Search code examples
rcoerciontype-coercion

Strange as.Date() behavior


I'm using R 4.2.1 with all packages updated to the latest version. The two lines below differ only in the order of the elements in a concatenated vector, yet the output is completely different.

as.Date(c(Sys.Date(), "2020-09-09"))
as.Date(c("2020-09-09", Sys.Date()))

The output is:

> as.Date(c(Sys.Date(), "2020-09-09"))
[1] "2022-09-16" "2020-09-09"
> as.Date(c("2020-09-09", Sys.Date()))
[1] "2020-09-09" NA 

The first line correctly coerces the system date as a string, and the second line coerces it first as a numeric value and then as a string, but I have never before run into a situation where coercion in R depends on the order of elements in a vector...

Can someone explain to me why coercion rules behave this way and where I can read more about it...

And what can I do in a situation when the type of elements inside c() is not known a priori?

Thank you!


Solution

  • The default c() unclasses each argument before combining them (unclass(Sys.Date()) is 19251 [as of today]); this is because "all attributes except names are removed" by (at least the default version of) c(), which includes the class.

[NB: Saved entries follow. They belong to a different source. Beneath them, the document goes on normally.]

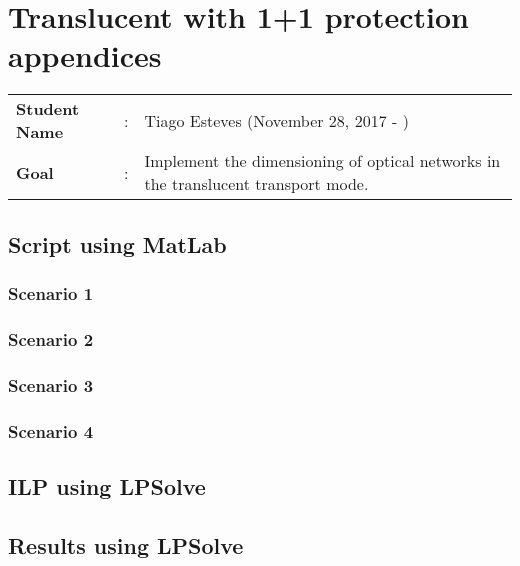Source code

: \clearpage

\section{Translucent with 1+1 protection appendices}
\begin{tcolorbox}	
\begin{tabular}{p{2.75cm} p{0.2cm} p{10.5cm}} 	
\textbf{Student Name}  &:& Tiago Esteves    (November 28, 2017 - )\\
\textbf{Goal}          &:& Implement the dimensioning of optical networks in the translucent transport mode.
\end{tabular}
\end{tcolorbox}


\subsection{Script using MatLab}

\subsubsection{Scenario 1}

\subsubsection{Scenario 2}

\subsubsection{Scenario 3}

\subsubsection{Scenario 4}


\subsection{ILP using LPSolve}

\subsection{Results using LPSolve}
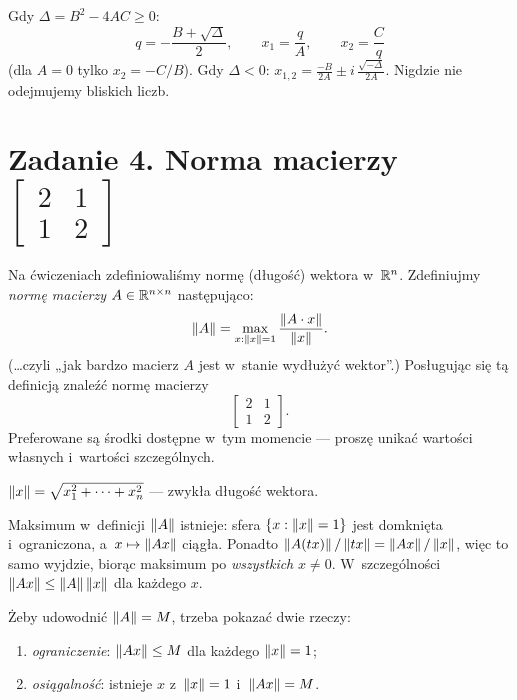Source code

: \documentclass[11pt]{article}
\begin{document}
\begin{odpowiedz}
Gdy $\Delta=B^2-4AC\ge0$:
\[
q=-\frac{B+\sqrt\Delta}{2},\qquad x_1=\frac qA,\qquad x_2=\frac Cq
\]
(dla $A=0$ tylko $x_2=-C/B$). Gdy $\Delta<0$: $x_{1,2}=\frac{-B}{2A}\pm
i\,\frac{\sqrt{-\Delta}}{2A}$. Nigdzie nie odejmujemy bliskich liczb.
\end{odpowiedz}

\section{Zadanie 4. Norma macierzy \texorpdfstring{$\left[\begin{smallmatrix}2&1\\1&2\end{smallmatrix}\right]$}{[[2,1],[1,2]]}}
\begin{tresc}
Na ćwiczeniach zdefiniowaliśmy normę (długość) wektora w~$\R^n$.
Zdefiniujmy \emph{normę macierzy} $A\in\R^{n\times n}$ następująco:
\[
\norm A=\max_{x:\norm x=1}\frac{\norm{A\cdot x}}{\norm x}.
\]
(\ldots czyli „jak bardzo macierz $A$ jest w~stanie wydłużyć wektor”.)
Posługując się tą definicją znaleźć normę macierzy
\[
\begin{bmatrix}2&1\\1&2\end{bmatrix}.
\]
Preferowane są środki dostępne w~tym momencie --- proszę unikać wartości
własnych i~wartości szczególnych.
\end{tresc}

\begin{teoria}
\begin{definicja}
$\norm x=\sqrt{x_1^2+\dots+x_n^2}$ --- zwykła długość wektora.
\end{definicja}

\begin{fakt}
Maksimum w~definicji $\norm A$ istnieje: sfera $\{x:\norm x=1\}$ jest
domknięta i~ograniczona, a~$x\mapsto\norm{Ax}$ ciągła. Ponadto
$\norm{A(tx)}/\norm{tx}=\norm{Ax}/\norm x$, więc to samo wyjdzie, biorąc
maksimum po \emph{wszystkich} $x\ne0$. W~szczególności
$\norm{Ax}\le\norm A\norm x$ dla każdego $x$.
\end{fakt}

Żeby udowodnić $\norm A=M$, trzeba pokazać dwie rzeczy:
\begin{enumerate}
\item \emph{ograniczenie}: $\norm{Ax}\le M$ dla każdego $\norm x=1$;
\item \emph{osiągalność}: istnieje $x$ z~$\norm x=1$ i~$\norm{Ax}=M$.
\end{enumerate}
\end{teoria}
\end{document}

    The reason for the difference in orders is that c() is an S3 generic function, which means that it dispatches on the class of its first argument, so c(<date>, <character>) calls c.Date(), while c(<character>, <date>) calls the generic version of c() (which falls through to a primitive function in C which I don't want to bother digging through).

    The code of c.Date:

    function (..., recursive = FALSE) 
    .Date(c(unlist(lapply(list(...), function(e) unclass(as.Date(e))))))
    

    in other words, it coerces everything to a date, then unclasses it, then turns the vector back to dates once everything is concatenated ...

    A possible workaround/solution is to call c.Date() explicitly, if you know that's what you want ...